**PROBLEM**
Only the lines below starting at the one that contains "tập thao tác lập luận bác bỏ" and ending at the one that contains "ngữ chính luận" are to be reproduced, exactly and with both ends kept.

**SOURCE RECORDS**
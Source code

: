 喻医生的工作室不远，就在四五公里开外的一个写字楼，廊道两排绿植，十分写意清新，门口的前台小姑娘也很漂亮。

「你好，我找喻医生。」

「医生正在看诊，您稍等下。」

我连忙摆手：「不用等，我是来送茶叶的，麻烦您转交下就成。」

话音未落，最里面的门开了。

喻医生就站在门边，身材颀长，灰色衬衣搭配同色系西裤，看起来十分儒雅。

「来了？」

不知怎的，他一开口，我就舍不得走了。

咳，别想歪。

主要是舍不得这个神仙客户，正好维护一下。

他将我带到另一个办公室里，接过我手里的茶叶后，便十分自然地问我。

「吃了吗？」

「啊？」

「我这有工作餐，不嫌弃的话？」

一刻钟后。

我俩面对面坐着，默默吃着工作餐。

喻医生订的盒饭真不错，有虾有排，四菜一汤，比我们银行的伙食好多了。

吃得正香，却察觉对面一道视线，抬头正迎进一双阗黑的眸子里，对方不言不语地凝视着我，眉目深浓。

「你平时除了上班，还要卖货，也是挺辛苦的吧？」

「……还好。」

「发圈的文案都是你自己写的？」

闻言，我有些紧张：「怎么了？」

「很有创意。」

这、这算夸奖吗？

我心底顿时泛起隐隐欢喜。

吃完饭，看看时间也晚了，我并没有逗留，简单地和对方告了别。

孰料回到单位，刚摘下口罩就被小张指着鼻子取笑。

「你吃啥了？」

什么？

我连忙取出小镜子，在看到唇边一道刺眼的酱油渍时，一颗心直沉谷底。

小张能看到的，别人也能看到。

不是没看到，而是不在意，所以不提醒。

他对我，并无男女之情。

---

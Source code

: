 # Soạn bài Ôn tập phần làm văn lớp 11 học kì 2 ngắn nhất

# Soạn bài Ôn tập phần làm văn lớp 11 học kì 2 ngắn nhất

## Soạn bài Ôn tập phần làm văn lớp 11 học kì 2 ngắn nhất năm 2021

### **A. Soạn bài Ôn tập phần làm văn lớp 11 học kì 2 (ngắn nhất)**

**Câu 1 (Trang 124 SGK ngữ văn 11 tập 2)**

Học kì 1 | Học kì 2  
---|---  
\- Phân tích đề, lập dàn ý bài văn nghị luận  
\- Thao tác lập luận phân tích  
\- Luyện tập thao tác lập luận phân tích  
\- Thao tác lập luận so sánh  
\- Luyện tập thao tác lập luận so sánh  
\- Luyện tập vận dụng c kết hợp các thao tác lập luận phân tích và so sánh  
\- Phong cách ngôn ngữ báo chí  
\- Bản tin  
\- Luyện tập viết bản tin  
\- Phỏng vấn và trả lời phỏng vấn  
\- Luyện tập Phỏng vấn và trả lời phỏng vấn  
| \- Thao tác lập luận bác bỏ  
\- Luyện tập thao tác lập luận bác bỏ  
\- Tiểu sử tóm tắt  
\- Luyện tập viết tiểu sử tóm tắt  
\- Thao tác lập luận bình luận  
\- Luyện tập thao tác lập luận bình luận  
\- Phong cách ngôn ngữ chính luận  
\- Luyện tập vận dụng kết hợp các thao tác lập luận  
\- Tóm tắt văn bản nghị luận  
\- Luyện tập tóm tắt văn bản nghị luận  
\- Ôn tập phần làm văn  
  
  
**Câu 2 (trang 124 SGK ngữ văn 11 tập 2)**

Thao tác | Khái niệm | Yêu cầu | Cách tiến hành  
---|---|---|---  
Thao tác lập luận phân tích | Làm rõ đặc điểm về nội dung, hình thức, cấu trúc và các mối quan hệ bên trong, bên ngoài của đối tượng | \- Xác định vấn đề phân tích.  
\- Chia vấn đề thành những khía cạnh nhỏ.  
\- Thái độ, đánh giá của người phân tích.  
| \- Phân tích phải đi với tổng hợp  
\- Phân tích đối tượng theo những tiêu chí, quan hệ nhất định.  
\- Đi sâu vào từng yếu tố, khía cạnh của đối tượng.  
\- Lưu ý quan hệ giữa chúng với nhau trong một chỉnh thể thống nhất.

**YOUR SOLUTION**
\- Luyện tập thao tác lập luận bác bỏ  
\- Tiểu sử tóm tắt  
\- Luyện tập viết tiểu sử tóm tắt  
\- Thao tác lập luận bình luận  
\- Luyện tập thao tác lập luận bình luận  
\- Phong cách ngôn ngữ chính luận  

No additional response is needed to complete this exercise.